Ketika saya masuk SD, ayah tidak mengantar saya ke sekolah tetapi menitipkan saya kepada abang sepupu saya Nicodemus anak Ansik, yang hari- hari kami mengenalnya sebagai “Kedumus”, susah bagi masyarakat kampung menyebut kata “Nicodemus”.
Contoh lain, ada anak di kampung diberi nama baptis oleh Pastor sebagai “Arnoldus”, orang kampung tak mampu menyebut kata dari Bahasa Latin itu, lalu mereka menyebutnya “Renudus” dan dipanggil Bujang “Renu”.
Saya sempat katakan “tidak kenal dengan Renudus atau Bujang “Renu” ketika nenek saya menanyakan keberadaan dia; padahal orang yang dimaksud adalah kakak kelas saya waktu sekolah. Nah, saat ditanya oleh guru kelas ketika pertama kali masuk SD.
“Siapa nama ayah saya”, Bang Kedumus dengan mantap menjawab “Markus Nerang”.
Saya kaget. Ternyata ayah saya yang dipanggil Rurut ada nama lain yang selama ini saya tidak tahu. Bang Kedumus malah tahu dan ia adalah anak dari Julak Ansik, abang dari ayah saya, ia pemimpin agama Katolik di kampung yang lancar baca tulis.
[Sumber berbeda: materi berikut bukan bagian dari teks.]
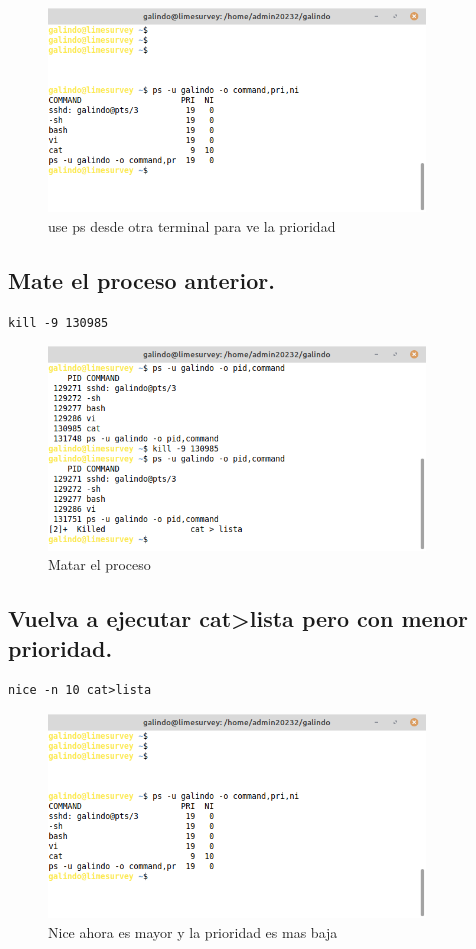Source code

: \documentclass[11pt]{article}
\begin{document}
\begin{figure}[htbp]
\centering
\includegraphics[width=10cm]{img/psprimi.png}
\caption{use ps desde otra terminal para ve la prioridad}
\end{figure}

\pagebreak

\subsection{Mate el proceso anterior.}
\label{sec:org6a72caf}
\begin{verbatim}
kill -9 130985
\end{verbatim}

\begin{figure}[htbp]
\centering
\includegraphics[width=10cm]{img/kill.png}
\caption{Matar el proceso}
\end{figure}

\subsection{Vuelva a ejecutar cat>lista pero con menor prioridad.}
\label{sec:org6d31ed7}
\begin{verbatim}
nice -n 10 cat>lista
\end{verbatim}

\begin{figure}[htbp]
\centering
\includegraphics[width=10cm]{img/psprimi.png}
\caption{Nice ahora es mayor y la prioridad es mas baja}
\end{figure}
\end{document}
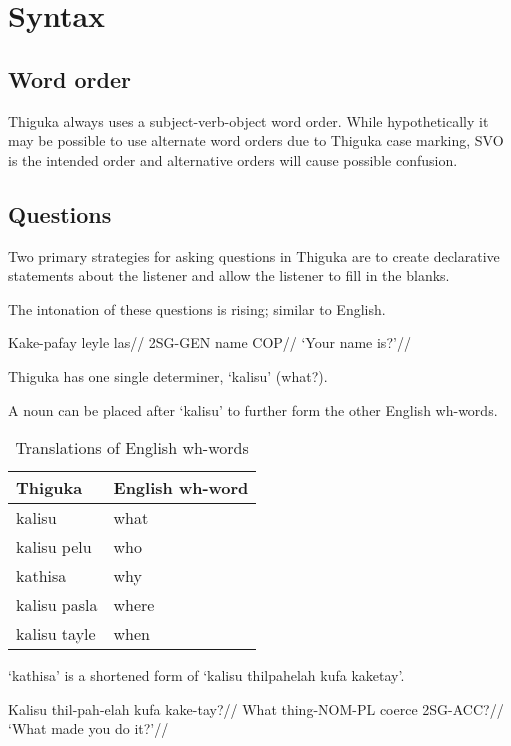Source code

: 

\chapter{Syntax}
\section{Word order}
Thiguka always uses a subject-verb-object word order.
While hypothetically it may be possible to use alternate word orders due to Thiguka case marking, SVO is the intended order and alternative orders will cause possible confusion.

\section{Questions}
Two primary strategies for asking questions in Thiguka are to create declarative statements about the listener and allow the listener to fill in the blanks.

The intonation of these questions is rising; similar to English.

\ex
\begingl
    \gla  Kake-pafay leyle las//
    \glb  2SG-GEN name COP//
    \glft `Your name is?'//
\endgl
\xe


Thiguka has one single determiner, `kalisu' (what?).

A noun can be placed after `kalisu' to further form the other English wh-words.

\begin{table}[h!]
    \centering
    \caption{Translations of English wh-words}
    \begin{tabularx}{8cm}{|X|X|}
        \hline
        \textbf{Thiguka} & \textbf{English wh-word} \\
        \hline
        kalisu & what \\
        kalisu pelu & who \\
        kathisa & why \\
        kalisu pasla & where \\
        kalisu tayle & when \\
        \hline
    \end{tabularx}
\end{table}

`kathisa' is a shortened form of `kalisu thilpahelah kufa kaketay'.

\ex
\begingl
    \gla  Kalisu thil-pah-elah kufa kake-tay?//
    \glb  What thing-NOM-PL coerce 2SG-ACC?//
    \glft `What made you do it?'//
\endgl
\xe


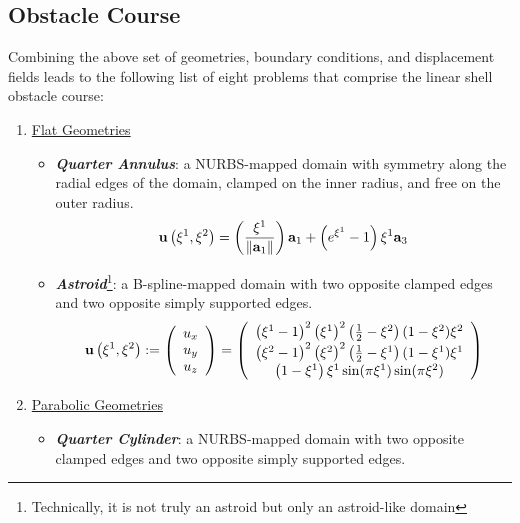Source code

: \documentclass[10pt]{article}
\numberwithin{equation}{section}
\begin{document}
\subsection*{Obstacle Course}

Combining the above set of geometries, boundary conditions, and displacement fields leads to the following list of eight problems that comprise the linear shell obstacle course:
\begin{enumerate}
  \item[] \underline{Flat Geometries}
  \begin{itemize}
    \item \textbf{\emph{Quarter Annulus}}: a NURBS-mapped domain with symmetry along the radial edges of the domain, clamped on the inner radius, and free on the outer radius.
      \begin{equation*}
        {\bf u}\left( \xi^1, \xi^2 \right) = \left( \frac{\xi^1}{\|{\bf a}_1\|} \right) {\bf a}_1 + \left( e^{\xi^1} - 1 \right)\xi^1 {\bf a}_3
      \end{equation*}
    \item \textbf{\emph{Astroid}}\footnote{Technically, it is not truly an astroid but only an astroid-like domain}: a B-spline-mapped domain with two opposite clamped edges and two opposite simply supported edges.
    \begin{equation*}
      {\bf u} \left( \xi^1, \xi^2 \right) := \left( \begin{array}{c}
      u_x\\
      u_y\\
      u_z \end{array} \right) = \left( \begin{array}{c}
        \left( \xi^1 - 1 \right)^2 \left( \xi^1 \right)^2 \left( \frac{1}{2} - \xi^2 \right) (1 - \xi^2) \xi^2 \vspace{1pt}\\
        \left( \xi^2 - 1 \right)^2 \left( \xi^2 \right)^2 \left( \frac{1}{2} - \xi^1 \right) (1 - \xi^1) \xi^1 \vspace{1pt}\\
        \left( 1 - \xi^1 \right) \xi^1 \sin(\pi \xi^1) \sin(\pi \xi^2) \end{array} \right)
    \end{equation*}
  \end{itemize}
  \item[] \underline{Parabolic Geometries}
  \begin{itemize}
    \item \textbf{\emph{Quarter Cylinder}}: a NURBS-mapped domain with two opposite clamped edges and two opposite simply supported edges.

\end{itemize}
\end{enumerate}
\end{document}
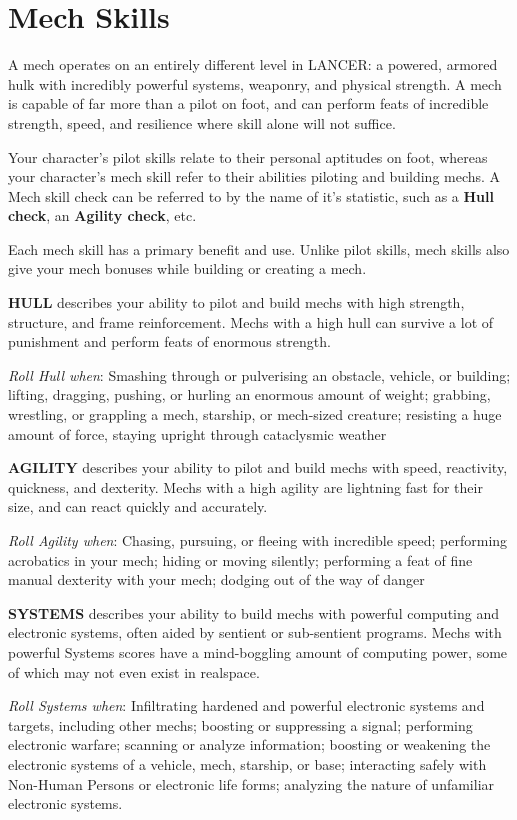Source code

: \section{Mech Skills}

A mech operates on an entirely different level in LANCER: a powered, armored hulk with incredibly powerful systems, weaponry, and physical strength. A mech is capable of far more than a pilot on foot, and can perform feats of incredible strength, speed, and resilience where skill alone will not suffice.

Your character’s pilot skills relate to their personal aptitudes on foot, whereas your character’s mech skill refer to their abilities piloting and building mechs. A Mech skill check can be referred to by the name of it’s statistic, such as a \textbf{Hull check}, an \textbf{Agility check}, etc.

Each mech skill has a primary benefit and use. Unlike pilot skills, mech skills also give your mech bonuses while building or creating a mech.

\textbf{HULL} describes your ability to pilot and build mechs with high strength, structure, and frame reinforcement. Mechs with a high hull can survive a lot of punishment and perform feats of enormous strength.

\textit{Roll Hull when}: Smashing through or pulverising an obstacle, vehicle, or building; lifting, dragging, pushing, or hurling an enormous amount of weight; grabbing, wrestling, or grappling a mech, starship, or mech-sized creature; resisting a huge amount of force, staying upright through cataclysmic weather

\textbf{AGILITY} describes your ability to pilot and build mechs with speed, reactivity, quickness, and dexterity. Mechs with a high agility are lightning fast for their size, and can react quickly and accurately.

\textit{Roll Agility when}: Chasing, pursuing, or fleeing with incredible speed; performing acrobatics in your mech; hiding or moving silently; performing a feat of fine manual dexterity with your mech; dodging out of the way of danger

\textbf{SYSTEMS} describes your ability to build mechs with powerful computing and electronic systems, often aided by sentient or sub-sentient programs. Mechs with powerful Systems scores have a mind-boggling amount of computing power, some of which may not even exist in realspace.

\textit{Roll Systems when}: Infiltrating hardened and powerful electronic systems and targets, including other mechs; boosting or suppressing a signal; performing electronic warfare; scanning or analyze information; boosting or weakening the electronic systems of a vehicle, mech, starship, or base; interacting safely with Non-Human Persons or electronic life forms; analyzing the nature of unfamiliar electronic systems.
Ibu ku bernama In’a (membacanya, bukan Ina atau Inda), Ia anak tuai rumah Panjang Tapang Kemayau, disebut juga Kepala Kampung bernama Adam dan diberi gelar adat “Parang”.
Malam itu, 4 Juni 2012. Ayahku baru saja menonton TV bersama anak cucunya di depan rumah. Sekitar pukul 20.30 WIB ia pamit, mengaku mengantuk dan ingin istirahat. Sekitar setengah jam setelah masuk ke Toko kecil, yang sekaligus menjadi rumahnya, ayah berteriak minta tolong.
Anggota keluarga yang sedang menonton TV di depan warung di pinggir jalan KM 27 arah Sekadau- Sintang itu berhamburan untuk menolongnya, tetapi kios itu sudah dikunci dari dalam dengan cara “disengkar” dengan kayu.
Dengan susah payah Ayah turun dari tempat tidurnya untuk membuka pintu. Namun, begitu ia berhasil membukakan pintu, suara mengaduhnya lenyap. Ayah pingsan. Dan pada malam itu juga ia dilarikan ke RSUD Ade Mohammad Djoen Sintang. Baru sekitar 20 menit tiba di Rumah Sakit, ayah berpulang dalam usia 74 tahun.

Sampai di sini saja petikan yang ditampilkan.